>>>

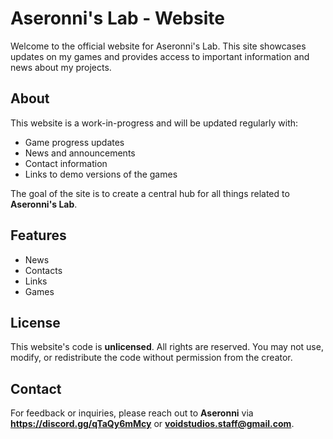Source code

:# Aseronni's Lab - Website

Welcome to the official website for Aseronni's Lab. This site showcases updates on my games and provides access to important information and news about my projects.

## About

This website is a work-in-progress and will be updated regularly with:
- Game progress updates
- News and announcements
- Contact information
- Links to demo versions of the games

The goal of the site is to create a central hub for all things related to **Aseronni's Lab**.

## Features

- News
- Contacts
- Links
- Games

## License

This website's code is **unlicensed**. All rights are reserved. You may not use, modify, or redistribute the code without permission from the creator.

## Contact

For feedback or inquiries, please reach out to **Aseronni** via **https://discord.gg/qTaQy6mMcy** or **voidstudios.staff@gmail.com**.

<<<

_WHAT IS EXPECTED:_
None of the pictures should appear; repeat the records exactly otherwise.

_WRITTEN REPLY:_
Source code

:# Aseronni's Lab - Website

Welcome to the official website for Aseronni's Lab. This site showcases updates on my games and provides access to important information and news about my projects.

## About

This website is a work-in-progress and will be updated regularly with:
- Game progress updates
- News and announcements
- Contact information
- Links to demo versions of the games

The goal of the site is to create a central hub for all things related to **Aseronni's Lab**.

## Features

- News
- Contacts
- Links
- Games

## License

This website's code is **unlicensed**. All rights are reserved. You may not use, modify, or redistribute the code without permission from the creator.

## Contact

For feedback or inquiries, please reach out to **Aseronni** via **https://discord.gg/qTaQy6mMcy** or **voidstudios.staff@gmail.com**.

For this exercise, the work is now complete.